### Materials provided
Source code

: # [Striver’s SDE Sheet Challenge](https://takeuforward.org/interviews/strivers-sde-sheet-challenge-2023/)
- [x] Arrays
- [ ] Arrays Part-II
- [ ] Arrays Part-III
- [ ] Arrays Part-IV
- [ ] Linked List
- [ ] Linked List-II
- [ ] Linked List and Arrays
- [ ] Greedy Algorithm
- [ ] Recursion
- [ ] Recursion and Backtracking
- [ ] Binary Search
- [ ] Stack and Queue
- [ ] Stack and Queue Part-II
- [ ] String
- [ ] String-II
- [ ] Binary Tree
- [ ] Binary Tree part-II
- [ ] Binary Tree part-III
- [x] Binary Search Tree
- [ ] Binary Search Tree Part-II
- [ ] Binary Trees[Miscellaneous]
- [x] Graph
######
- Problem to solve: Search the entries for the word "Recursion" and gather every line where it appears.

- Task answer:
- [ ] Recursion
- [ ] Recursion and Backtracking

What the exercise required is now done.